24. April 2019
Penicillin allergy diagnosis is often false

Significantly fewer people are allergic to penicillin than previously assumed, according to Deutsche Gesellschaft für Infektiologie (German Society of Infectious Diseases – DGI). One in ten adults in Germany believe they are allergic to the antibiotic. But in many cases, the diagnosis does not stand up to testing.

The diagnosis of a penicillin allergy is rarely preceded by a thorough diagnostic procedure. The diagnosis is given when symptoms occur following treatment with penicillin, such as redness or swelling of the skin, itching, nausea or circulatory problems. But all these symptoms are not necessarily linked to the antibiotic. They can also be caused by the pathogen itself or by the disease.


When a penicillin allergy is suspected, there are considerable consequences. If a new infection occurs, penicillin antibiotics cannot be administered. “There are real disadvantages to taking other antibiotics, but doctors and patients are not sufficiently aware of this”, says DGI president Gerd Fätkenheuer, who states that other substance categories are less effective or associated with more side effects. They also increase the likelihood that the bacteria will develop resistance to antibiotics, which means that the antibiotic will become ineffective.
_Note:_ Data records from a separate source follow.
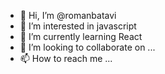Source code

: - 👋 Hi, I’m @romanbatavi
- 👀 I’m interested in javascript
- 🌱 I’m currently learning React
- 💞️ I’m looking to collaborate on ...
- 📫 How to reach me ...

<!---
romanbatavi/romanbatavi is a ✨ special ✨ repository because its `README.md` (this file) appears on your GitHub profile.
You can click the Preview link to take a look at your changes.
--->
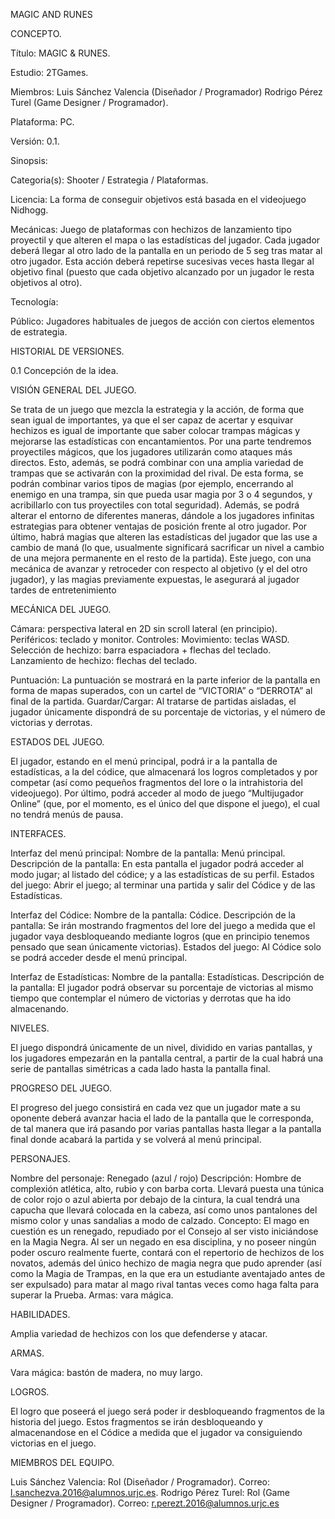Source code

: MAGIC AND RUNES

CONCEPTO.

Título: MAGIC & RUNES.

Estudio: 2TGames.

Miembros: Luis Sánchez Valencia (Diseñador / Programador) 
 	      Rodrigo Pérez Turel (Game Designer / Programador).

Plataforma: PC.

Versión: 0.1.

Sinopsis: 

Categoria(s): Shooter / Estrategia / Plataformas.

Licencia: La forma de conseguir objetivos está basada en el videojuego Nidhogg.

Mecánicas: Juego de plataformas con hechizos de lanzamiento tipo proyectil y que alteren el mapa o las estadísticas del jugador. Cada jugador deberá llegar al otro lado de la pantalla en un periodo de 5 seg tras matar al otro jugador. Esta acción deberá repetirse sucesivas veces hasta llegar al objetivo final  (puesto que cada objetivo alcanzado por un jugador le resta objetivos al otro).

Tecnología:

Público: Jugadores habituales de juegos de acción con ciertos elementos de estrategia.

HISTORIAL DE VERSIONES.

0.1 Concepción de la idea.

VISIÓN GENERAL DEL JUEGO.

Se trata de un juego que mezcla la estrategia y la acción, de forma que sean igual de importantes, ya que el ser capaz de acertar y esquivar hechizos es igual de importante que saber colocar trampas mágicas y mejorarse las estadísticas con encantamientos.
Por una parte tendremos proyectiles mágicos, que los jugadores utilizarán como ataques más directos. Esto, además, se podrá combinar con una amplia variedad de trampas que se activarán con la proximidad del rival. De esta forma, se podrán combinar varios tipos de magias (por ejemplo, encerrando al enemigo en una trampa, sin que pueda usar magia por 3 o 4 segundos, y acribillarlo con tus proyectiles con total seguridad). Además, se podrá alterar el entorno de diferentes maneras, dándole a los jugadores infinitas estrategias para obtener ventajas de posición frente al otro jugador. Por último, habrá magias que alteren las estadísticas del jugador que las use a cambio de maná (lo que, usualmente significará sacrificar un nivel a cambio de una mejora permanente en el resto de la partida).
Este juego, con una mecánica de avanzar y retroceder con respecto al objetivo (y el del otro jugador), y las magias previamente expuestas, le asegurará al jugador tardes de entretenimiento 

MECÁNICA DEL JUEGO.

Cámara: perspectiva lateral en 2D sin scroll lateral (en principio).
Periféricos: teclado y monitor.
Controles: 
	Movimiento: teclas WASD.
	Selección de hechizo: barra espaciadora + flechas del teclado.
	Lanzamiento de hechizo: flechas del teclado.
	
Puntuación: La puntuación se mostrará en la parte inferior de la pantalla en forma de mapas superados, con un cartel de “VICTORIA” o “DERROTA” al final de la partida.
Guardar/Cargar: Al tratarse de partidas aisladas, el jugador únicamente dispondrá de su porcentaje de victorias, y el número de victorias y derrotas.

ESTADOS DEL JUEGO.

El jugador, estando en el menú principal, podrá ir a la pantalla de estadísticas, a la del códice, que almacenará los logros completados y por competar (así como pequeños fragmentos del lore o la intrahistoria del videojuego). Por último, podrá acceder al modo de juego “Multijugador Online” (que, por el momento, es el único del que dispone el juego), el cual no tendrá menús de pausa.


INTERFACES.

Interfaz del menú principal:
Nombre de la pantalla: Menú principal.
Descripción de la pantalla: En esta pantalla el jugador podrá acceder al modo jugar; al listado del códice; y a las estadísticas de su perfil.
Estados del juego: Abrir el juego; al terminar una partida y salir del Códice y de las Estadísticas.

Interfaz del Códice:
Nombre de la pantalla: Códice.
Descripción de la pantalla: Se irán mostrando fragmentos del lore del juego a medida que el jugador vaya desbloqueando mediante logros (que en principio tenemos pensado que sean únicamente victorias).
Estados del juego: Al Códice solo se podrá acceder desde el menú principal.

Interfaz de Estadísticas:
Nombre de la pantalla: Estadísticas.
Descripción de la pantalla: El jugador podrá observar su porcentaje de victorias al mismo tiempo que contemplar el número de victorias y derrotas que ha ido almacenando.

NIVELES.

El juego dispondrá únicamente de un nivel, dividido en varias pantallas, y los jugadores empezarán en la pantalla central, a partir de la cual habrá una serie de pantallas simétricas a cada lado hasta la pantalla final.

PROGRESO DEL JUEGO.

El progreso del juego consistirá en cada vez que un jugador mate a su oponente deberá avanzar hacia el lado de la pantalla que le corresponda, de tal manera que irá pasando por varias pantallas hasta llegar a la pantalla final donde acabará la partida y se volverá al menú principal.


PERSONAJES.

Nombre del personaje: Renegado (azul / rojo)
Descripción: Hombre de complexión atlética, alto, rubio y con barba corta. Llevará puesta una túnica de color rojo o azul abierta por debajo de la cintura, la cual tendrá una capucha que llevará colocada en la cabeza, así como unos pantalones del mismo color y unas sandalias a modo de calzado.
Concepto: El mago en cuestión es un renegado, repudiado por el Consejo al ser visto iniciándose en la Magia Negra. Al ser un negado en esa disciplina, y no poseer ningún poder oscuro realmente fuerte, contará con el repertorio de hechizos de los novatos, además del único hechizo de magia negra que pudo aprender (así como la Magia de Trampas, en la que era un estudiante aventajado antes de ser expulsado) para matar al mago rival tantas veces como haga falta para superar la Prueba.
Armas: vara mágica.

HABILIDADES.

Amplia variedad de hechizos con los que defenderse y atacar.

ARMAS.

Vara mágica: bastón de madera, no muy largo.

LOGROS.

El logro que poseerá el juego será poder ir desbloqueando fragmentos de la historia del juego. Estos fragmentos se irán desbloqueando y almacenandose en el Códice a medida que el jugador va consiguiendo victorias en el juego.

MIEMBROS DEL EQUIPO.

Luis Sánchez Valencia: Rol (Diseñador / Programador). 
Correo: l.sanchezva.2016@alumnos.urjc.es.
Rodrigo Pérez Turel: Rol (Game Designer / Programador). 
Correo: r.perezt.2016@alumnos.urjc.es

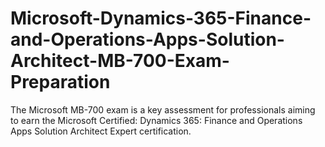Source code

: # Microsoft-Dynamics-365-Finance-and-Operations-Apps-Solution-Architect-MB-700-Exam-Preparation
The Microsoft MB-700 exam is a key assessment for professionals aiming to earn the Microsoft Certified: Dynamics 365: Finance and Operations Apps Solution Architect Expert certification.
The conclusion is that a penicillin allergy must be confirmed with laboratory tests.


Half of antibiotic prescriptions do more harm than good

Eighty-five percent of all antibiotics are prescribed on an outpatient basis, and are therefore not taken by hospital patients but instead delivered by a patient’s registered physician. The most common reason for antibiotic therapy is acute inflammation of the upper respiratory tract, when in fact most of these infections are caused by viruses, which cannot be treated with antibiotics. Antibiotics only help in cases of bacterial infection.


According to a report (GERMAP 2015) from the German Federal Office of Consumer Protection and Food Safety, as many as 70 per cent of children under five received an antibiotic in 2010.


The Drug Commission of the German Medical Association (AkdÄ) believes that one in two antibiotic prescriptions are unjustified (Feldmeier G et al. 2018). As examples, the association cites the lack of effectiveness against viral infections, the prescription of a wrong substance, and insufficient dosage or duration of therapy.


The association advises against automatically prescribing any drug for respiratory tract infections. Most illnesses improve on their own in a few days with common sense measures such as rest, drinking plenty of fluids, and taking painkillers for muscle aches if necessary.

To be sure, get an allergy test

A penicillin allergy can be confirmed with certainty through a series of diagnostic tests. First it must be determined which substance caused the suspected allergic reaction. This is not always easy, since in many cases the antibiotic was administered during childhood and the patient cannot recall exactly what it was (Trubiano JA et al. 2017). If the skin test results are inconclusive, a test to check the blood level of allergen-specific immunoglobulin E and a provocation test should provide an answer.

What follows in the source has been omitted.